---------- Input for this task ----------

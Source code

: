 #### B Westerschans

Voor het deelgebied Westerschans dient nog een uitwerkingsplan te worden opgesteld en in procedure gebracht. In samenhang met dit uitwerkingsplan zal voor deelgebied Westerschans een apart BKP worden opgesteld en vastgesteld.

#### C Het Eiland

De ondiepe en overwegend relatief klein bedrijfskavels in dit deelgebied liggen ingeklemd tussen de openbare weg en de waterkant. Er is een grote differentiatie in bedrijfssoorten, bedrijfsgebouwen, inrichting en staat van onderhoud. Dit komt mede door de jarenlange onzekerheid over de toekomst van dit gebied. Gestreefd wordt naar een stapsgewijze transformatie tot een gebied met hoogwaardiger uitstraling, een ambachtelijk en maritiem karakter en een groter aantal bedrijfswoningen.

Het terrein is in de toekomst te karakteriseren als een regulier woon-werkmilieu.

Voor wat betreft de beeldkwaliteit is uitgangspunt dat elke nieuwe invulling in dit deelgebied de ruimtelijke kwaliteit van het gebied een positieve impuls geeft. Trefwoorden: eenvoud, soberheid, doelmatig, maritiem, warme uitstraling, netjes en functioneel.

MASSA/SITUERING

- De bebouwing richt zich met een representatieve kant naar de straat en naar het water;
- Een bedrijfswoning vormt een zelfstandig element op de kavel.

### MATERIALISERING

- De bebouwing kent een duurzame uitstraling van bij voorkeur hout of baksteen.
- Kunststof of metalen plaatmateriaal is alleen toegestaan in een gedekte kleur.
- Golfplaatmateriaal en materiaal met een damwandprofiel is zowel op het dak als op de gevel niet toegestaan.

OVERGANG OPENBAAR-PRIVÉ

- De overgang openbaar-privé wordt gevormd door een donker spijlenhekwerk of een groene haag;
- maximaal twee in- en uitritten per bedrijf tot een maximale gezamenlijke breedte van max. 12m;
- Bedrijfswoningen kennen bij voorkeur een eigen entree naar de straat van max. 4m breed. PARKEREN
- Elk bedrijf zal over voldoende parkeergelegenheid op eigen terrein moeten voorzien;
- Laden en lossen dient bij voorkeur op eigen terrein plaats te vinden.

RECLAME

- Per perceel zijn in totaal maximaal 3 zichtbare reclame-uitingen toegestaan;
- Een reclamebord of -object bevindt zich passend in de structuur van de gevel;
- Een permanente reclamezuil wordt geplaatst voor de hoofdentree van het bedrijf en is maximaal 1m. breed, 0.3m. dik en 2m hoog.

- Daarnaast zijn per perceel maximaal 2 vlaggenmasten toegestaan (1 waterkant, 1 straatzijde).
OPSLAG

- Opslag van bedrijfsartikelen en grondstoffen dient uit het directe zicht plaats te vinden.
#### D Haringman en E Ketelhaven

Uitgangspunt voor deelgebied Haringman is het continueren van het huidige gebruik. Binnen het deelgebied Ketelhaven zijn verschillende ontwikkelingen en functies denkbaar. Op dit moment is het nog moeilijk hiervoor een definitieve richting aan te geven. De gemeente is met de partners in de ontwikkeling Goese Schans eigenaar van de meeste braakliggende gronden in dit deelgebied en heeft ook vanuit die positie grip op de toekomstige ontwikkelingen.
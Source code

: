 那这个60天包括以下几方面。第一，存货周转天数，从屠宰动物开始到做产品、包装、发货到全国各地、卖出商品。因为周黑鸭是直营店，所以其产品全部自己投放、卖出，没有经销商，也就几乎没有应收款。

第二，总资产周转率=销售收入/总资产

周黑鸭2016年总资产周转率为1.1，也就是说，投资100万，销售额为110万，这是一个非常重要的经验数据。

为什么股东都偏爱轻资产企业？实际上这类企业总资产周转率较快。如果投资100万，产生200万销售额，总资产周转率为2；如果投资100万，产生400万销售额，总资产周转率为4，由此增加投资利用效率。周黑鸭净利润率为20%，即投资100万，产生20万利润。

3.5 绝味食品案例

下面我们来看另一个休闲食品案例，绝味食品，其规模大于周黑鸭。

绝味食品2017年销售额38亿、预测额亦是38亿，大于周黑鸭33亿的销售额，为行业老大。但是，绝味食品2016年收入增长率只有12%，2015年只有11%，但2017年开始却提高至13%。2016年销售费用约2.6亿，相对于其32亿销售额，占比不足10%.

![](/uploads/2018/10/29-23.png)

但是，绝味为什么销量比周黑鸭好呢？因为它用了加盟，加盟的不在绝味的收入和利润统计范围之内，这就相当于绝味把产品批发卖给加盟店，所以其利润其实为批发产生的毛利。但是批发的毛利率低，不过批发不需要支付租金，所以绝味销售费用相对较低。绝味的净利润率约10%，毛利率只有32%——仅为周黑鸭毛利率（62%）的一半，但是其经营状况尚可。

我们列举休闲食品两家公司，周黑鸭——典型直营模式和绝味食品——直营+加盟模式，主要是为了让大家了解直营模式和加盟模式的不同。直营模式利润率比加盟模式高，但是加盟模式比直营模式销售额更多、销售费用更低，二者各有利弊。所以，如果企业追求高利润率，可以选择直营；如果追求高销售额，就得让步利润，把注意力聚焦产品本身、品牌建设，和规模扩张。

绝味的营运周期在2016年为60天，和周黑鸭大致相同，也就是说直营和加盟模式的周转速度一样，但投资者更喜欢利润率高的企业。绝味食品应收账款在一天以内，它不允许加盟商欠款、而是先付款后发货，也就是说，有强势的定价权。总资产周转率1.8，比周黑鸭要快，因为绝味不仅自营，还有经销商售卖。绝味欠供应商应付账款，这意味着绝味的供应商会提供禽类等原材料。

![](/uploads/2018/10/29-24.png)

----------

* Work item:
Above are the records. Copy the lines beginning at the one that has "#### C Het Eiland" and ending with the one that has "- Kunststof of", unchanged.

* Solution for this problem:
#### C Het Eiland

De ondiepe en overwegend relatief klein bedrijfskavels in dit deelgebied liggen ingeklemd tussen de openbare weg en de waterkant. Er is een grote differentiatie in bedrijfssoorten, bedrijfsgebouwen, inrichting en staat van onderhoud. Dit komt mede door de jarenlange onzekerheid over de toekomst van dit gebied. Gestreefd wordt naar een stapsgewijze transformatie tot een gebied met hoogwaardiger uitstraling, een ambachtelijk en maritiem karakter en een groter aantal bedrijfswoningen.

Het terrein is in de toekomst te karakteriseren als een regulier woon-werkmilieu.

Voor wat betreft de beeldkwaliteit is uitgangspunt dat elke nieuwe invulling in dit deelgebied de ruimtelijke kwaliteit van het gebied een positieve impuls geeft. Trefwoorden: eenvoud, soberheid, doelmatig, maritiem, warme uitstraling, netjes en functioneel.

MASSA/SITUERING

- De bebouwing richt zich met een representatieve kant naar de straat en naar het water;
- Een bedrijfswoning vormt een zelfstandig element op de kavel.

### MATERIALISERING

- De bebouwing kent een duurzame uitstraling van bij voorkeur hout of baksteen.
- Kunststof of metalen plaatmateriaal is alleen toegestaan in een gedekte kleur.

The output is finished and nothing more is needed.